0

I have a dtd file which describes what columns my columns should have.

The problem is, it gives no info on what data type I should use for the columns, i.e whether INT, Varchar, or Text, and no info on the max length of the columns. In most places it says #PCDATA which I believe simply means mixed data.

Is there a way for me to find out what data type and max lenghts I should use, or should I simply make a table full of Varchar (255)s?

Ali
  • 261,656
  • 265
  • 575
  • 769

1 Answers1

1

SGML is (in)famously lacking a type system, so there is no mechanized way to infer the correct type for any sort of element.
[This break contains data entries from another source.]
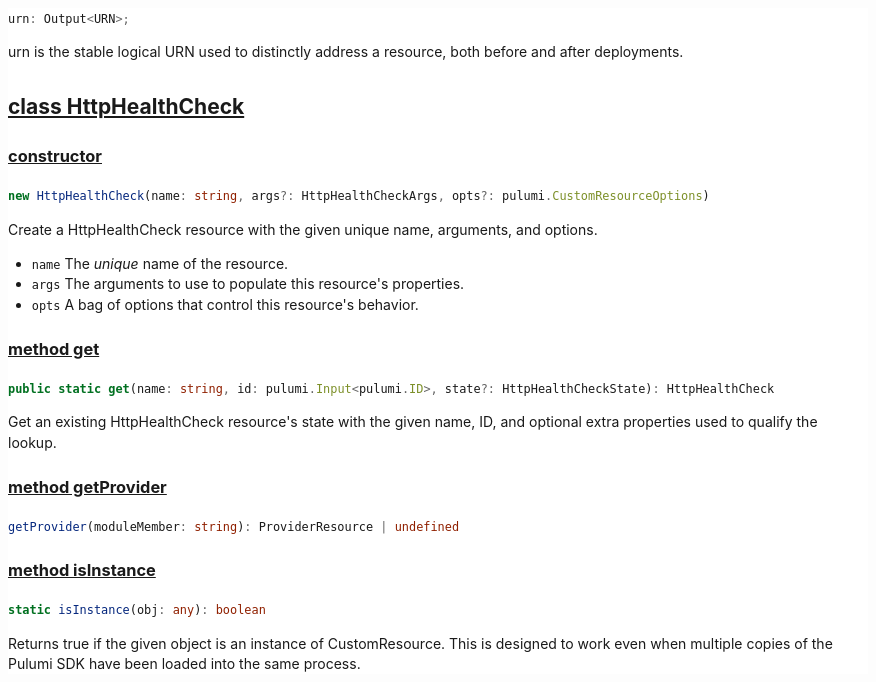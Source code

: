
 ```typescript
urn: Output<URN>;
```


urn is the stable logical URN used to distinctly address a resource, both before and after
deployments.

<h2 class="pdoc-module-header" id="HttpHealthCheck">
<a class="pdoc-member-name" href="https://github.com/pulumi/pulumi-gcp/blob/master/sdk/nodejs/compute/httpHealthCheck.ts#L7">class HttpHealthCheck</a>
</h2>
<h3 class="pdoc-member-header">
<a class="pdoc-child-name" href="https://github.com/pulumi/pulumi-gcp/blob/master/sdk/nodejs/compute/httpHealthCheck.ts#L38">constructor</a>
</h3>

```typescript
new HttpHealthCheck(name: string, args?: HttpHealthCheckArgs, opts?: pulumi.CustomResourceOptions)
```


Create a HttpHealthCheck resource with the given unique name, arguments, and options.

* `name` The _unique_ name of the resource.
* `args` The arguments to use to populate this resource&#39;s properties.
* `opts` A bag of options that control this resource&#39;s behavior.

<h3 class="pdoc-member-header">
<a class="pdoc-child-name" href="https://github.com/pulumi/pulumi-gcp/blob/master/sdk/nodejs/compute/httpHealthCheck.ts#L16">method get</a>
</h3>

```typescript
public static get(name: string, id: pulumi.Input<pulumi.ID>, state?: HttpHealthCheckState): HttpHealthCheck
```


Get an existing HttpHealthCheck resource's state with the given name, ID, and optional extra
properties used to qualify the lookup.

<h3 class="pdoc-member-header">
<a class="pdoc-child-name" href="https://github.com/pulumi/pulumi-gcp/blob/master/sdk/nodejs/node_modules/@pulumi/pulumi/resource.d.ts#L13">method getProvider</a>
</h3>

```typescript
getProvider(moduleMember: string): ProviderResource | undefined
```

<h3 class="pdoc-member-header">
<a class="pdoc-child-name" href="https://github.com/pulumi/pulumi-gcp/blob/master/sdk/nodejs/node_modules/@pulumi/pulumi/resource.d.ts#L85">method isInstance</a>
</h3>

```typescript
static isInstance(obj: any): boolean
```


Returns true if the given object is an instance of CustomResource.  This is designed to work even when
multiple copies of the Pulumi SDK have been loaded into the same process.

<h3 class="pdoc-member-header">
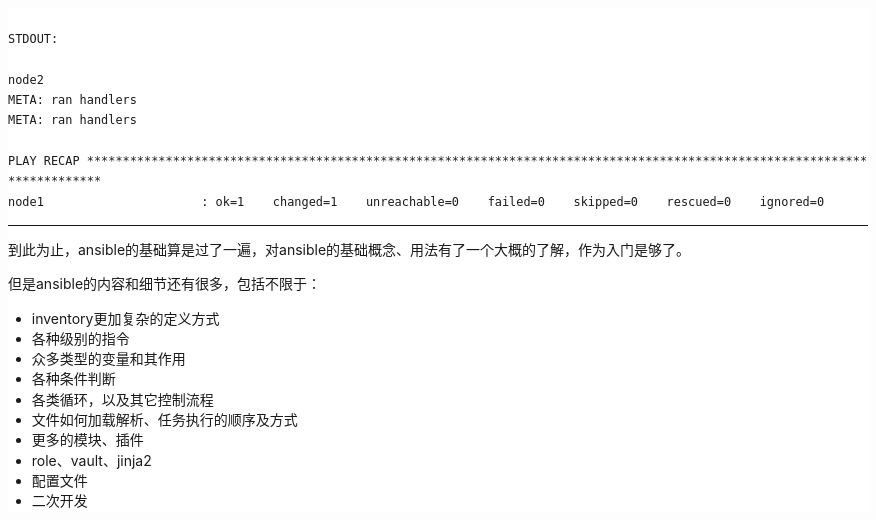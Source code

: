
 ```/var/log/ansible.log

STDOUT:

node2
META: ran handlers
META: ran handlers

PLAY RECAP **************************************************************************************************************************
node1                      : ok=1    changed=1    unreachable=0    failed=0    skipped=0    rescued=0    ignored=0   
```

------

到此为止，ansible的基础算是过了一遍，对ansible的基础概念、用法有了一个大概的了解，作为入门是够了。

但是ansible的内容和细节还有很多，包括不限于：

- inventory更加复杂的定义方式
- 各种级别的指令
- 众多类型的变量和其作用
- 各种条件判断
- 各类循环，以及其它控制流程
- 文件如何加载解析、任务执行的顺序及方式
- 更多的模块、插件
- role、vault、jinja2
- 配置文件
- 二次开发

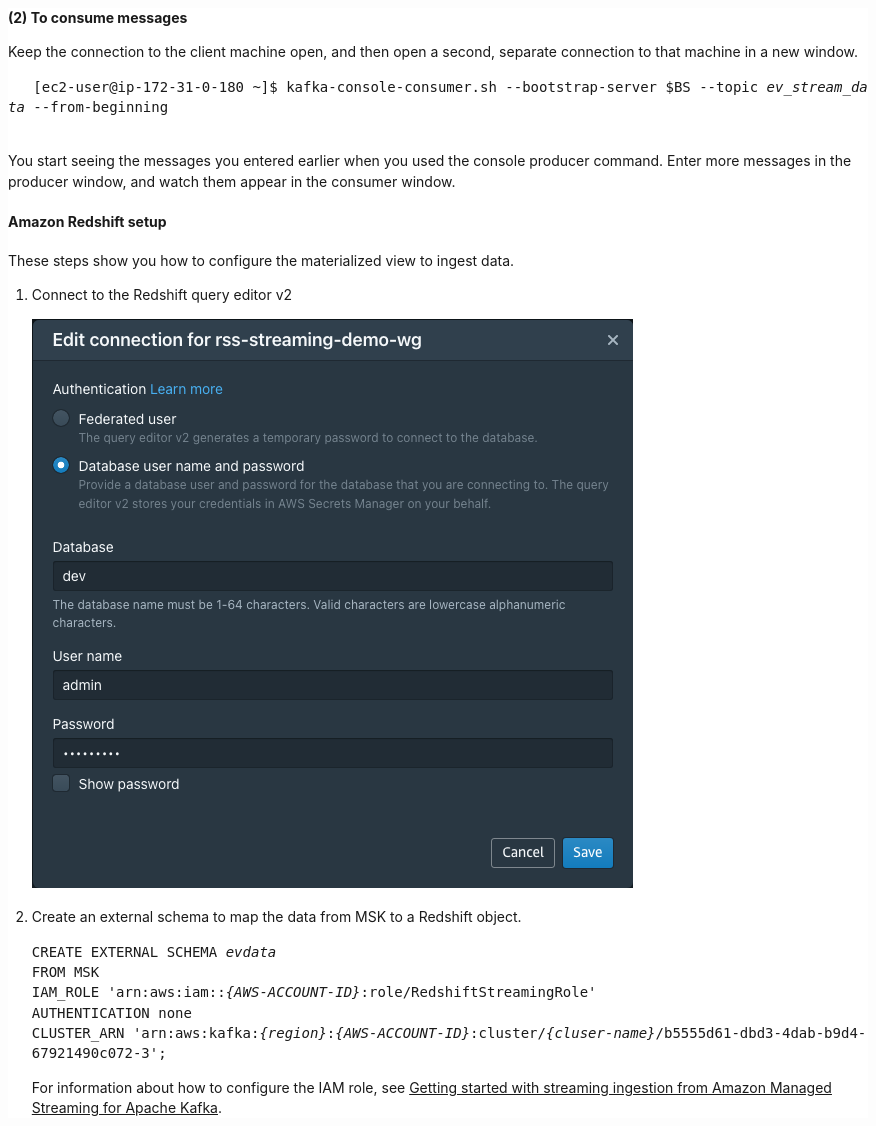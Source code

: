    **(2) To consume messages**

   Keep the connection to the client machine open, and then open a second, separate connection to that machine in a new window.

   <pre>
   [ec2-user@ip-172-31-0-180 ~]$ kafka-console-consumer.sh --bootstrap-server $BS --topic <i>ev_stream_data</i> --from-beginning
   </pre>

   You start seeing the messages you entered earlier when you used the console producer command.
   Enter more messages in the producer window, and watch them appear in the consumer window.

#### Amazon Redshift setup

These steps show you how to configure the materialized view to ingest data.

1. Connect to the Redshift query editor v2

   ![redshift-query-editor-v2-connection](./redshift-query-editor-v2-connection.png)

2. Create an external schema to map the data from MSK to a Redshift object.
   <pre>
   CREATE EXTERNAL SCHEMA <i>evdata</i>
   FROM MSK
   IAM_ROLE 'arn:aws:iam::<i>{AWS-ACCOUNT-ID}</i>:role/RedshiftStreamingRole'
   AUTHENTICATION none
   CLUSTER_ARN 'arn:aws:kafka:<i>{region}</i>:<i>{AWS-ACCOUNT-ID}</i>:cluster/<i>{cluser-name}</i>/b5555d61-dbd3-4dab-b9d4-67921490c072-3';
   </pre>
   For information about how to configure the IAM role, see [Getting started with streaming ingestion from Amazon Managed Streaming for Apache Kafka](https://docs.aws.amazon.com/redshift/latest/dg/materialized-view-streaming-ingestion-getting-started-MSK.html).
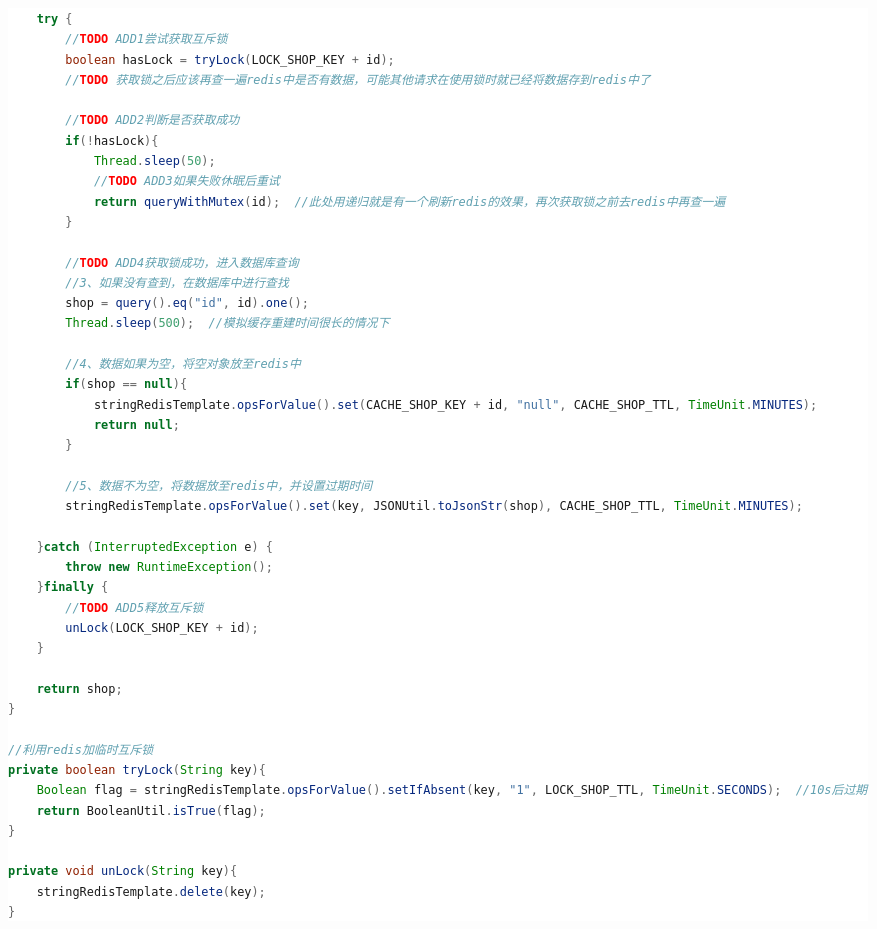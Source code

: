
 ```java
    try {
        //TODO ADD1尝试获取互斥锁
        boolean hasLock = tryLock(LOCK_SHOP_KEY + id);
        //TODO 获取锁之后应该再查一遍redis中是否有数据，可能其他请求在使用锁时就已经将数据存到redis中了

        //TODO ADD2判断是否获取成功
        if(!hasLock){
            Thread.sleep(50);
            //TODO ADD3如果失败休眠后重试
            return queryWithMutex(id);  //此处用递归就是有一个刷新redis的效果，再次获取锁之前去redis中再查一遍
        }

        //TODO ADD4获取锁成功，进入数据库查询
        //3、如果没有查到，在数据库中进行查找
        shop = query().eq("id", id).one();
        Thread.sleep(500);  //模拟缓存重建时间很长的情况下

        //4、数据如果为空，将空对象放至redis中
        if(shop == null){
            stringRedisTemplate.opsForValue().set(CACHE_SHOP_KEY + id, "null", CACHE_SHOP_TTL, TimeUnit.MINUTES);
            return null;
        }

        //5、数据不为空，将数据放至redis中，并设置过期时间
        stringRedisTemplate.opsForValue().set(key, JSONUtil.toJsonStr(shop), CACHE_SHOP_TTL, TimeUnit.MINUTES);

    }catch (InterruptedException e) {
        throw new RuntimeException();
    }finally {
        //TODO ADD5释放互斥锁
        unLock(LOCK_SHOP_KEY + id);
    }

    return shop;
}

//利用redis加临时互斥锁
private boolean tryLock(String key){
    Boolean flag = stringRedisTemplate.opsForValue().setIfAbsent(key, "1", LOCK_SHOP_TTL, TimeUnit.SECONDS);  //10s后过期
    return BooleanUtil.isTrue(flag);
}

private void unLock(String key){
    stringRedisTemplate.delete(key);
}

```
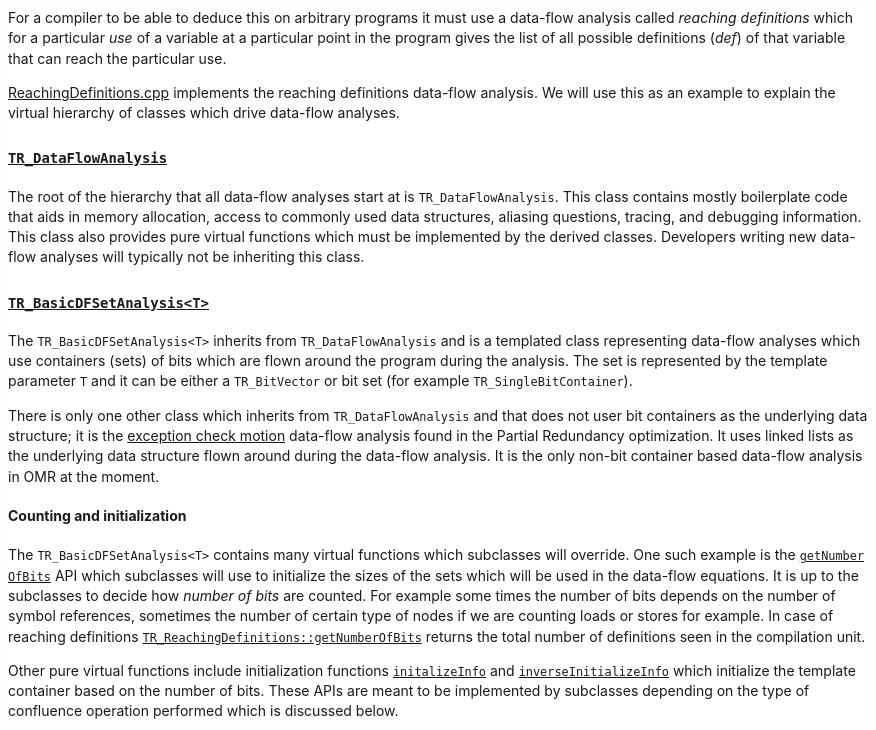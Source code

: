 For a compiler to be able to deduce this on arbitrary programs it must use a data-flow analysis called _reaching definitions_ which for a particular _use_ of a variable at a particular point in the program gives the list of all possible definitions (_def_) of that variable that can reach the particular use.

[ReachingDefinitions.cpp](https://github.com/eclipse/omr/blob/f2bc4f8f6eb09f6cc8fc4ba48717de4880b970e3/compiler/optimizer/ReachingDefinitions.cpp) implements the reaching definitions data-flow analysis. We will use this as an example to explain the virtual hierarchy of classes which drive data-flow analyses.

### [`TR_DataFlowAnalysis`](https://github.com/eclipse/omr/blob/f2bc4f8f6eb09f6cc8fc4ba48717de4880b970e3/compiler/optimizer/DataFlowAnalysis.hpp#L98-L223)

The root of the hierarchy that all data-flow analyses start at is `TR_DataFlowAnalysis`. This class contains mostly boilerplate code that aids in memory allocation, access to commonly used data structures, aliasing questions, tracing, and debugging information. This class also provides pure virtual functions which must be implemented by the derived classes. Developers writing new data-flow analyses will typically not be inheriting this class.

### [`TR_BasicDFSetAnalysis<T>`](https://github.com/eclipse/omr/blob/f2bc4f8f6eb09f6cc8fc4ba48717de4880b970e3/compiler/optimizer/DataFlowAnalysis.hpp#L225-L359)

The `TR_BasicDFSetAnalysis<T>` inherits from `TR_DataFlowAnalysis` and is a templated class representing data-flow analyses which use containers (sets) of bits which are flown around the program during the analysis. The set is represented by the template parameter `T` and it can be either a `TR_BitVector` or bit set (for example `TR_SingleBitContainer`).

There is only one other class which inherits from `TR_DataFlowAnalysis` and that does not user bit containers as the underlying data structure; it is the [exception check motion](https://github.com/eclipse/omr/blob/f2bc4f8f6eb09f6cc8fc4ba48717de4880b970e3/compiler/optimizer/PartialRedundancy.hpp#L150-L276) data-flow analysis found in the Partial Redundancy optimization. It uses linked lists as the underlying data structure flown around during the data-flow analysis. It is the only non-bit container based data-flow analysis in OMR at the moment.

#### Counting and initialization

The `TR_BasicDFSetAnalysis<T>` contains many virtual functions which subclasses will override. One such example is the [`getNumberOfBits`](https://github.com/eclipse/omr/blob/f2bc4f8f6eb09f6cc8fc4ba48717de4880b970e3/compiler/optimizer/DataFlowAnalysis.hpp#L262) API which subclasses will use to initialize the sizes of the sets which will be used in the data-flow equations. It is up to the subclasses to decide how _number of bits_ are counted. For example some times the number of bits depends on the number of symbol references, sometimes the number of certain type of nodes if we are counting loads or stores for example. In case of reaching definitions [`TR_ReachingDefinitions::getNumberOfBits`](https://github.com/eclipse/omr/blob/f2bc4f8f6eb09f6cc8fc4ba48717de4880b970e3/compiler/optimizer/ReachingDefinitions.cpp#L92-L95) returns the total number of definitions seen in the compilation unit.

Other pure virtual functions include initialization functions [`initalizeInfo`](https://github.com/eclipse/omr/blob/f2bc4f8f6eb09f6cc8fc4ba48717de4880b970e3/compiler/optimizer/DataFlowAnalysis.hpp#L264-L265) and [`inverseInitializeInfo`](https://github.com/eclipse/omr/blob/f2bc4f8f6eb09f6cc8fc4ba48717de4880b970e3/compiler/optimizer/DataFlowAnalysis.hpp#L264-L265) which initialize the template container based on the number of bits. These APIs are meant to be implemented by subclasses depending on the type of confluence operation performed which is discussed below.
Note that #PCDATA doesn't mean "mixed data", but "parsed character data" -- an element with content #PCDATA mustn't contain any other elements, but it can contain entity references (and in SGML it is subject to inclusion/exclusion exceptions, but those are not present in XML). "Mixed content" is something like (element1 | #PCDATA), which would be a lot harder to translate into a database schema.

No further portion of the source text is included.